On ne peut que féliciter le chœur d’hommes, qui intervient très fréquemment et dont la mise en scène fait un acteur à part entière. Lorenzo Viotti, jeune chef déjà très expérimenté, galvanise son orchestre dès l’ouverture. Son attention au chant comme à l’orchestre, la dynamique, la précision qu’il impose, sa parfaite connaissance de ce répertoire en font le maître d’ouvrage de la soirée. Soulignons sa capacité à conduire avec brio le crescendo-accelerando cher à Rossini, et à jouer sur tous les paramètres pour atteindre cette jubilation contagieuse, qu’il sait colorer d’émotion, de sensibilité.
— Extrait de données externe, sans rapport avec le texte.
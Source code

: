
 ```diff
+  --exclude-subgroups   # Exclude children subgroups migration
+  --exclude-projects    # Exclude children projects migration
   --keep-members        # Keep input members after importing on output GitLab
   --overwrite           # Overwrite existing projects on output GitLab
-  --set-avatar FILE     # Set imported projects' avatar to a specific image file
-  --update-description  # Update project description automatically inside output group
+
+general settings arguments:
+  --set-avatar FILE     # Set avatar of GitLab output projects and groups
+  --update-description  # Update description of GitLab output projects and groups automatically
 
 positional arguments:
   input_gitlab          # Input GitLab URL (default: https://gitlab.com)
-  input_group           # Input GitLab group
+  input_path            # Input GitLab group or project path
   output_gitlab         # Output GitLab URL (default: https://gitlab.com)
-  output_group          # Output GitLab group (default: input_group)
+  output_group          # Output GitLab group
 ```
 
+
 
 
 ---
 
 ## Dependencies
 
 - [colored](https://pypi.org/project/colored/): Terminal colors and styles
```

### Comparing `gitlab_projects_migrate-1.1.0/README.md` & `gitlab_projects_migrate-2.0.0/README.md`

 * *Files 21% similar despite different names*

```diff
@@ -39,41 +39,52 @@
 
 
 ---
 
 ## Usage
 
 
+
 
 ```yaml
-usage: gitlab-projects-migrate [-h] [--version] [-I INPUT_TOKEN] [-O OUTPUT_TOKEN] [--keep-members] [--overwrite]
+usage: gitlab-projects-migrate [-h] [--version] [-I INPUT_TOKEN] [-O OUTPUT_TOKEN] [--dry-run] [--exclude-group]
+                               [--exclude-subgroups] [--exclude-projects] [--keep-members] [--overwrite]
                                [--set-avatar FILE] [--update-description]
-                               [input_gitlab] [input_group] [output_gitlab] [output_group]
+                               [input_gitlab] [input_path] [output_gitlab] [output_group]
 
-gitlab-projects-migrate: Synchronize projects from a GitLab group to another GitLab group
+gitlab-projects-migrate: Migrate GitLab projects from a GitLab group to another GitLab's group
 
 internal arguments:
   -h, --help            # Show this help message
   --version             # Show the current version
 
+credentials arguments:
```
A l’affiche de l’Opéra de Lyon jusqu’au 8 juillet 2017.

 

 

 

____________________

 

 

Compte-rendu, opéra. Lyon, Opéra de Lyon, le 22 juin 2017. Donizetti : Viva la Mamma ! Patrizia Ciofi (Daria), Charles Rice (Procolo), Clara Meloni (Luigia), Laurent Naouri (Mamma Agata), Enea Scala (Guglielmo), Pietro di Bianco (Biscroma), Enric Martinez-Castignani (Cesare), Katherine Aitken (Pippetto), Orchestre et chœurs de l’Opéra de Lyon, direction musicale, Lorenzo Viotti / mise en scène, Laurent Pelly. Illustrations : © Stofleth

 

 

Comments are closed.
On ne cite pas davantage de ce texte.